Why "constraint," not "feature"

This is the distinction the title is about, and it's not pedantry.

A feature is something you add and can turn off. It lives in a prompt ("please only use the provided context"), it's optional, and it degrades silently — the day retrieval misses, the model quietly guesses and nobody notices until a customer does. A prompt is a polite request to a system whose entire nature is to produce plausible text. Plausible is not true.

A constraint is enforced by the shape of the system. The model is downstream of a source of truth, and there is no path by which it can state a fact the source didn't provide — not because we asked nicely, but because the architecture doesn't offer one. You don't hope it stays grounded; it can't leave the ground.
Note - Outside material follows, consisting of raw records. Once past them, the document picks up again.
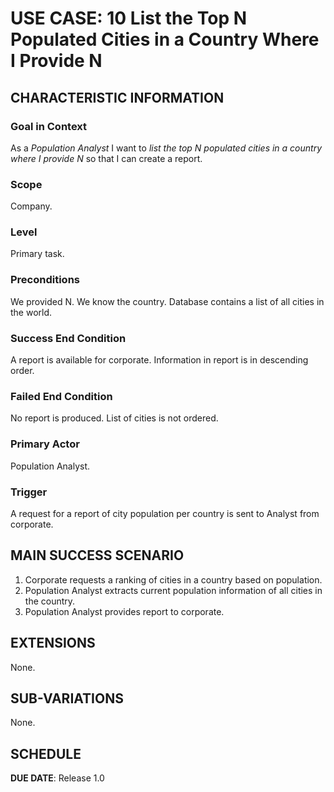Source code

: # USE CASE: 10 List the Top N Populated Cities in a Country Where I Provide N

## CHARACTERISTIC INFORMATION

### Goal in Context

As a *Population Analyst* I want to *list the top N populated cities in a country where I provide N* so that I can create a report.

### Scope

Company.

### Level

Primary task.

### Preconditions

We provided N. We know the country. Database contains a list of all cities in the world.

### Success End Condition

A report is available for corporate. Information in report is in descending order.

### Failed End Condition

No report is produced. List of cities is not ordered.

### Primary Actor

Population Analyst.

### Trigger

A request for a report of city population per country is sent to Analyst from corporate.

## MAIN SUCCESS SCENARIO

1. Corporate requests a ranking of cities in a country based on population.
2. Population Analyst extracts current population information of all cities in the country.
3. Population Analyst provides report to corporate.

## EXTENSIONS

None.

## SUB-VARIATIONS

None.

## SCHEDULE

**DUE DATE**: Release 1.0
It's the same discipline as everywhere else in engineering. You don't prevent a class of bugs by asking developers to be careful; you make the bug unrepresentable — with a type, a boundary, an invariant the code can't violate. Grounding is that move applied to the one component that will confidently lie to you. Put the invariant in the architecture, where it holds, not in the prompt, where it's a suggestion.

The payoff

Do this and something quietly flips. The LLM stops being the part of your system you have to second-guess and becomes the part you can rely on — because you've narrowed its job to the one thing it's genuinely excellent at (language) and taken away the one thing it's structurally bad at (knowing what's true).

That's the whole game. An LLM is most useful precisely when it is least trusted with the facts — when a deterministic source owns the truth and the model is left to do what it's brilliant at: make that truth sound human.

Grounding isn't a feature you add to make the model better. It's a constraint you enforce so the model can't be wrong in the way it most wants to be.